Monday, September 11, 2017

By the Numbers


In case you are wondering, my fantasy football team laid a big fat egg yesterday. Even though I meticulously researched my team and wound up with one of the best drafts according to projected point totals, my squad of players from around the National Football League just did not show up yesterday. Fortunately for me, the team I am playing performed even worse than me. Nothing is final quite yet, but I may make it out of week one with an unearned victory. Strangely enough, this light-hearted experience of leisurely fantasy competition has given me an insight about this coming Sunday’s Gospel lesson.

This week’s story of the Good News picks up midway through Matthew Chapter Eighteen. In the previous verses Jesus spoke about lost sheep, how to practice forgiveness in the Church, and now we get Peter’s question about how many times we ought to engage in reconciliation with someone before we give up on them. Peter thinks the over/under on times to forgive a fellow member of the church needs to be set at seven. Seven may not seem like a lot, but in those days it was not just a lucky number.

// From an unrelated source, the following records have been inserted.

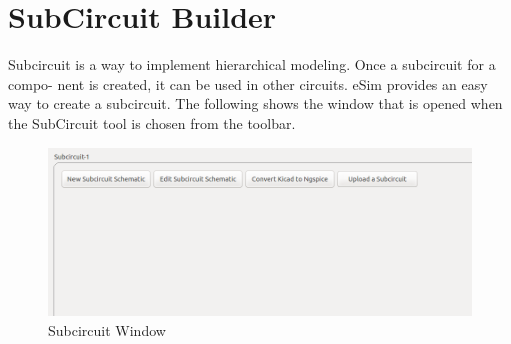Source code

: \chapter{SubCircuit Builder}
\label{chap8}
Subcircuit is a way to implement hierarchical modeling. Once a subcircuit for a compo-
nent is created, it can be used in other circuits. eSim provides an easy way to create
a subcircuit. The following  shows the window that is opened when the SubCircuit tool is chosen from the toolbar.
\begin{figure}[!htp]
\centering
\includegraphics[width =\lgfig]{subcirciut_window.png}
\caption{Subcircuit Window}
\label{subcircuit_mainwin}
\end{figure}


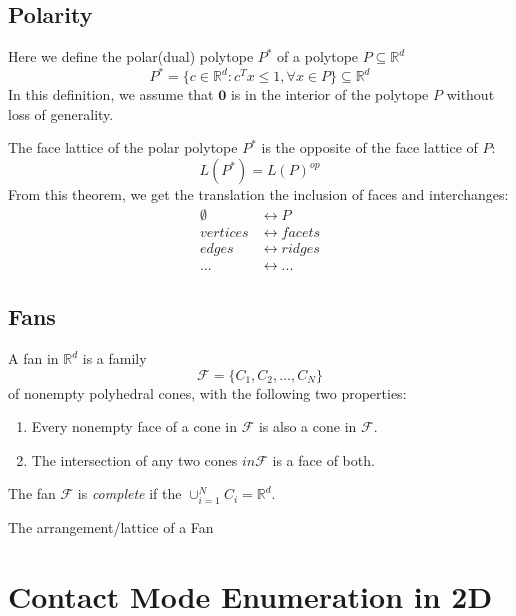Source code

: \documentclass[conference]{IEEEtran}
\begin{document}
\subsection{Polarity}
Here we define the polar(dual) polytope $P^*$ of a polytope $P \subseteq \mathbb{R}^d$ 
\begin{equation}
    P^* = \{c \in \mathbb{R}^d: c^T x \leq 1, \forall x \in P\} \subseteq \mathbb{R}^d
\end{equation}
In this definition, we assume that $\mathbf{0}$ is in the interior of the polytope $P$ without loss of generality.   

The face lattice of the polar polytope $P^*$ is the opposite of the face lattice of $P$:
\begin{equation}
    L(P^*) = L(P)^{op}
\end{equation}
From this theorem, we get the translation the inclusion of faces and interchanges:
\begin{align}
    \emptyset &\longleftrightarrow P \\
    vertices &\longleftrightarrow facets \\
    edges &\longleftrightarrow ridges \\
    ... &\longleftrightarrow ...
\end{align}

\subsection{Fans}
A fan in $\mathbb{R}^d$ is a family 
\begin{equation}
    \mathcal{F} = \{C_1, C_2, \hdots, C_N\}
\end{equation}
of nonempty polyhedral cones, with the following two properties:
\begin{enumerate}
    \item Every nonempty face of a cone in $\mathcal{F}$ is also a cone in $\mathcal{F}$.
    \item The intersection of any two cones $in \mathcal{F}$ is a face of both.
\end{enumerate}
The fan $\mathcal{F}$ is \textit{complete} if the $\cup_{i=1}^N C_i = \mathbb{R}^d$.

The arrangement/lattice of a Fan

\section{Contact Mode Enumeration in 2D}
\end{document}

Seven during the time of Jesus had greater significance than it simply being a prime number or the number of days in a week. During this time, according to the New Annotated Oxford Bible, “Seven often symbolizes ‘completeness’”.[1] Thus, Peter was not just choosing an arbitrary number from thin air. Instead, this disciple wondered, “If someone in the church sins against me how much shall I forgive them? Shall I forgive them completely?” As we hear such a bold statement on the theme of reconciliation upon which this whole chapter in Matthew focuses, we would presume that Jesus would boisterously agree with complete forgiveness, and yet, that is not what happened.

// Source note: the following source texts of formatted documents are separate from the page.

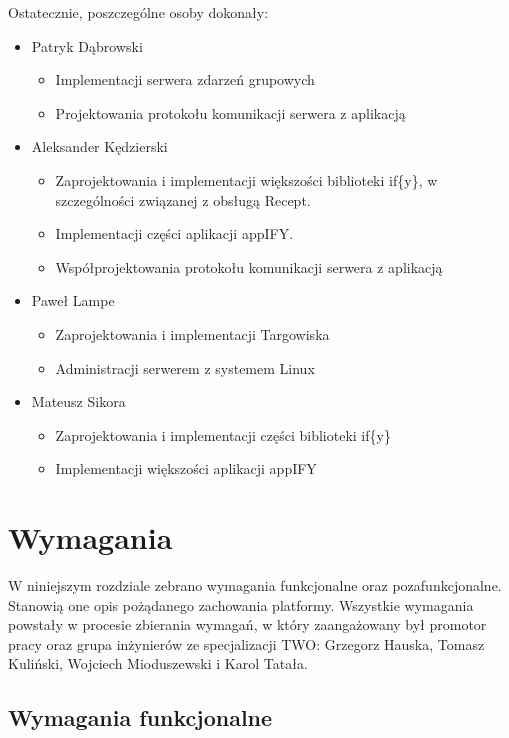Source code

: \documentclass[11pt,a4paper,polish,thesis]{dcsbook}
\begin{document}
Ostatecznie, poszczególne osoby dokonały:
\begin{itemize}
\item Patryk Dąbrowski
\begin{itemize}
\item Implementacji serwera zdarzeń grupowych
\item Projektowania protokołu komunikacji serwera z aplikacją
\end{itemize}
\item Aleksander Kędzierski
\begin{itemize}
\item Zaprojektowania i implementacji większości biblioteki if\{y\}, w szczególności związanej z obsługą Recept.
\item Implementacji części aplikacji appIFY.
\item Współprojektowania protokołu komunikacji serwera z aplikacją
\end{itemize}
\item Paweł Lampe
\begin{itemize}
\item Zaprojektowania i implementacji Targowiska
\item Administracji serwerem z systemem Linux
\end{itemize}
\item Mateusz Sikora
\begin{itemize}
\item Zaprojektowania i implementacji części biblioteki if\{y\}
\item Implementacji większości aplikacji appIFY
\end{itemize}
\end{itemize}
\chapter{Wymagania}
W niniejszym rozdziale zebrano wymagania funkcjonalne oraz pozafunkcjonalne. Stanowią one opis pożądanego zachowania platformy. Wszystkie wymagania powstały
w procesie zbierania wymagań, w który zaangażowany był promotor pracy oraz grupa inżynierów ze specjalizacji TWO: Grzegorz Hauska, Tomasz Kuliński, Wojciech
Mioduszewski i Karol Tatała.
\section{Wymagania funkcjonalne}
\end{document}

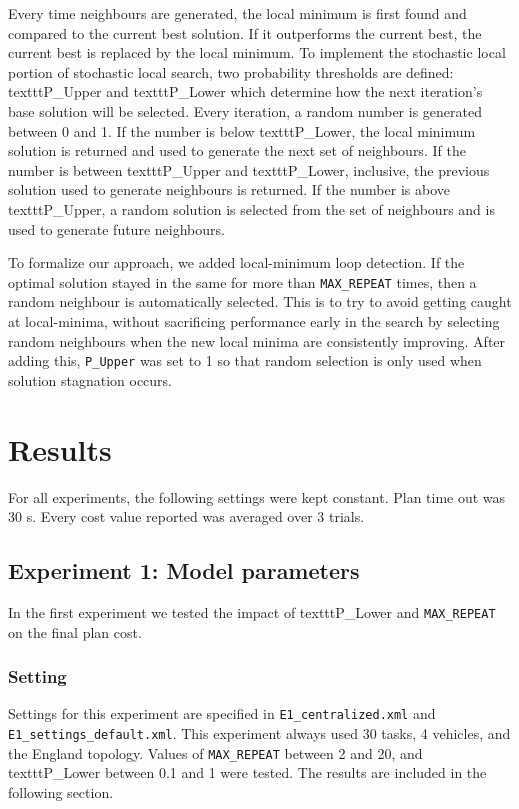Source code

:\documentclass[11pt]{article}
\begin{document}
Every time neighbours are generated, the local minimum is first found and compared to the current best solution. If it outperforms the current best, the current best is replaced by the local minimum. To implement the stochastic local portion of stochastic local search, two probability thresholds are defined: texttt{P\_Upper} and texttt{P\_Lower} which determine how the next iteration's base solution will be selected. Every iteration, a random number is generated between 0 and 1. If the number is below texttt{P\_Lower}, the local minimum solution is returned and used to generate the next set of neighbours. If the number is between texttt{P\_Upper} and texttt{P\_Lower}, inclusive, the previous solution used to generate neighbours is returned. If the number is above texttt{P\_Upper}, a random solution is selected from the set of neighbours and is used to generate future neighbours. 

To formalize our approach, we added local-minimum loop detection. If the optimal solution stayed in the same for more than \texttt{MAX\_REPEAT} times, then a random neighbour is automatically selected. This is to try to avoid getting caught at local-minima, without sacrificing performance early in the search by selecting random neighbours when the new local minima are consistently improving. After adding this, \texttt{P\_Upper} was set to 1 so that random selection is only used when solution stagnation occurs.

\section{Results}
For all experiments, the following settings were kept constant. Plan time out was 30 s. Every cost value reported was averaged over 3 trials. 
\subsection{Experiment 1: Model parameters}
In the first experiment we tested the impact of texttt{P\_Lower} and \texttt{MAX\_REPEAT} on the final plan cost.
\subsubsection{Setting}
Settings for this experiment are specified in \texttt{E1\_centralized.xml} and \texttt{E1\_settings\_default.xml}. This experiment always used 30 tasks, 4 vehicles, and the England topology. Values of \texttt{MAX\_REPEAT} between 2 and 20, and texttt{P\_Lower} between 0.1 and 1 were tested. The results are included in the following section. 
\end{document}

For Jesus, forgiveness by the numbers—even great numbers—does not go far enough. Later in the week I intend to dive further into the parable of the unforgiving servant—which comes right after this—and how it challenges us to let forgiveness be our most common practice; however, just looking at Jesus’ moving Peter’s ideal of seven times to seventy-seven times gives me all I need to know about what we are called to do. Jesus invites us to practice forgiveness not only to completeness, but to the furthest extent of totality (yes, that is a tardy reference to the solar eclipse). While Mathematics does not typically excite me this much, I want to take one deeper look at the number Jesus cited.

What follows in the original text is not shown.